[Your goal]:
In the data below, find every line with the word "secrets" and copy it out.

☆ ☆ ☆

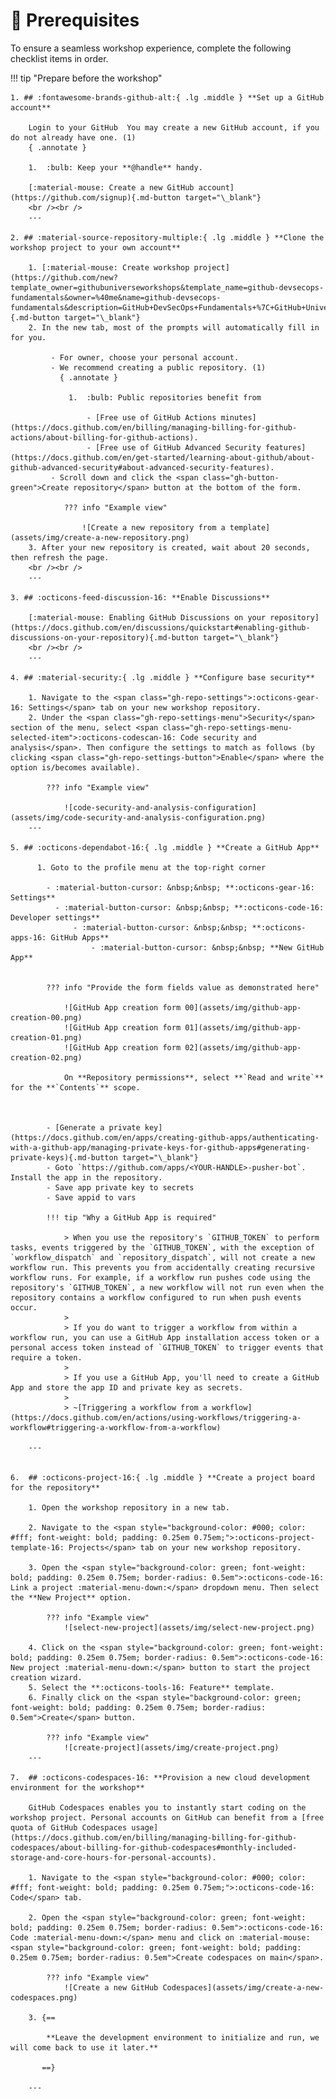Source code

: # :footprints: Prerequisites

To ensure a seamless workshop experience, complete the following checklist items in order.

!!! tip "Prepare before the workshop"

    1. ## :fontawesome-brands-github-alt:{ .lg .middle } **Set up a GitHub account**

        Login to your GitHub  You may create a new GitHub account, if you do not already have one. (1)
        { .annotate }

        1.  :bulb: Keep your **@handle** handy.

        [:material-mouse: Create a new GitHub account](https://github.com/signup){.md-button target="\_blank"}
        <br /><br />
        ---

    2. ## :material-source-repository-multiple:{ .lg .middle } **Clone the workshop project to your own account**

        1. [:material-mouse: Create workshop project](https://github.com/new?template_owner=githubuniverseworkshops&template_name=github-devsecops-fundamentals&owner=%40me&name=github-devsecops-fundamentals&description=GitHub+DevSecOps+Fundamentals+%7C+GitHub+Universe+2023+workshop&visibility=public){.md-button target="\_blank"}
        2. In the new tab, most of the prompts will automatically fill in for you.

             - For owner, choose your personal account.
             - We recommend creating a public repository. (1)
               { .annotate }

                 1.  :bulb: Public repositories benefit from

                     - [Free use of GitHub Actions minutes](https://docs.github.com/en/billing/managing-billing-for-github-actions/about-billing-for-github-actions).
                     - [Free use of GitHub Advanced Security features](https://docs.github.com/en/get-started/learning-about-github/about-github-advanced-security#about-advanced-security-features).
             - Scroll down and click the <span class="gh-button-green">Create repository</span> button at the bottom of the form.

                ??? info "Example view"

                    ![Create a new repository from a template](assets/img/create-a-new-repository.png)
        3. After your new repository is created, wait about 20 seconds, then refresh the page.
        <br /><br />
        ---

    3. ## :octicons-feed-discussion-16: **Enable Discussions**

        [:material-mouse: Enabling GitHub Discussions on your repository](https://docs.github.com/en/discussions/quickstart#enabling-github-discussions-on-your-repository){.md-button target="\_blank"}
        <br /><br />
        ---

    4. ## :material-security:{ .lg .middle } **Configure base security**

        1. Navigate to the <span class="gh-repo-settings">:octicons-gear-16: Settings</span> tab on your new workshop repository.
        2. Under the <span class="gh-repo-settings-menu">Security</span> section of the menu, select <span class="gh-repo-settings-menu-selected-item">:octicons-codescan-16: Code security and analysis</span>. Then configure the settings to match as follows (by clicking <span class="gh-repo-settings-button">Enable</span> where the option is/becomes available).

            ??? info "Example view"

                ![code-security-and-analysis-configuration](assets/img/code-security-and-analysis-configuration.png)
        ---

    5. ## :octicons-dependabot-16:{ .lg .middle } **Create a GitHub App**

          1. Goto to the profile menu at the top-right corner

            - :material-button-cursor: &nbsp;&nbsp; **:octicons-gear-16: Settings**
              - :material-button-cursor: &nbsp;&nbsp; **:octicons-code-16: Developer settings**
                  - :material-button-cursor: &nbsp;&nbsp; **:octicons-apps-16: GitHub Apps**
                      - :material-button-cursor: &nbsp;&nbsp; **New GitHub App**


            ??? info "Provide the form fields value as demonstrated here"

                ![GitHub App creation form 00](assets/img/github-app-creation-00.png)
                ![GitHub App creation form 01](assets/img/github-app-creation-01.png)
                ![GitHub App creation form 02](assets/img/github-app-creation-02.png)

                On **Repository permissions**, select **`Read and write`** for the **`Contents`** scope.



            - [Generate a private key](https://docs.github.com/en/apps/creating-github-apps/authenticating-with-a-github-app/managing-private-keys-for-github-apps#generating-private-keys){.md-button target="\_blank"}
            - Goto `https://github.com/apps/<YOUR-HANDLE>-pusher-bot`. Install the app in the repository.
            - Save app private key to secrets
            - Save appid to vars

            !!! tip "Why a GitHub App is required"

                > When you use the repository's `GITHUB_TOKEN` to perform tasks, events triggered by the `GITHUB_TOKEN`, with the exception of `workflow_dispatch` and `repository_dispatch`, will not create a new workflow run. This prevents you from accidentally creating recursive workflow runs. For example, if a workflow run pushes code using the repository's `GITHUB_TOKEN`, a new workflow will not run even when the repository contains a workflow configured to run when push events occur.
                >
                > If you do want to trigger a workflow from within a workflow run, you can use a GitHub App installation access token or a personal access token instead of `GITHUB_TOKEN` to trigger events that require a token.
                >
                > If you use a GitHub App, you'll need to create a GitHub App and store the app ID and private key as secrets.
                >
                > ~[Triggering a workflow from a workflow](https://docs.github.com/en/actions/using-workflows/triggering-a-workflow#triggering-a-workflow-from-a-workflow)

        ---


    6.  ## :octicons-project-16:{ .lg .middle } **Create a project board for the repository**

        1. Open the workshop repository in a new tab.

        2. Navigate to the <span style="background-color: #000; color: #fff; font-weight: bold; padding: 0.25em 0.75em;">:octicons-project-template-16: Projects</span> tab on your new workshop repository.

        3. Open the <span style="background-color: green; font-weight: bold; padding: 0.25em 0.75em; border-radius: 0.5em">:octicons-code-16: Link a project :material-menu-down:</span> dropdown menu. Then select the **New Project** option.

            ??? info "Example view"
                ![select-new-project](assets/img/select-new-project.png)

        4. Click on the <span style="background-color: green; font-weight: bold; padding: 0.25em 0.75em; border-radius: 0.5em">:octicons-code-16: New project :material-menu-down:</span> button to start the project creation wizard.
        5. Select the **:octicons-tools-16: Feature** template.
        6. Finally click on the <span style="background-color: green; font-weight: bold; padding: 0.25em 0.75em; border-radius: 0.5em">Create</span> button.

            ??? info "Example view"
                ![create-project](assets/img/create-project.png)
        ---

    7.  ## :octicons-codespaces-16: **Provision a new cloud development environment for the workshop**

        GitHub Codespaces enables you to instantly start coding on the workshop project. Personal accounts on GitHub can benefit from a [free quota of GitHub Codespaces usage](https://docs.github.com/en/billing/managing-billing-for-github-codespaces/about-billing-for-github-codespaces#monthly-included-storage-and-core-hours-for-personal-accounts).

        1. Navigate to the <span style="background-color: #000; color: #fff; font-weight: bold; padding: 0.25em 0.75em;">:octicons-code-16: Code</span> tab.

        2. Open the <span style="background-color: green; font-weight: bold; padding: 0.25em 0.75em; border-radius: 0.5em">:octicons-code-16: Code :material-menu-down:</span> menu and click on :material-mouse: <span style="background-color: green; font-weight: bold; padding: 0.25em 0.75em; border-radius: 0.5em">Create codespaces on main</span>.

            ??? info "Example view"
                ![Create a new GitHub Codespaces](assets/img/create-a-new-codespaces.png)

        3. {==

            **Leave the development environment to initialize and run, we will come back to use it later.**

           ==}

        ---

☆ ☆ ☆

[The completed task]:
            - Save app private key to secrets
                > If you use a GitHub App, you'll need to create a GitHub App and store the app ID and private key as secrets.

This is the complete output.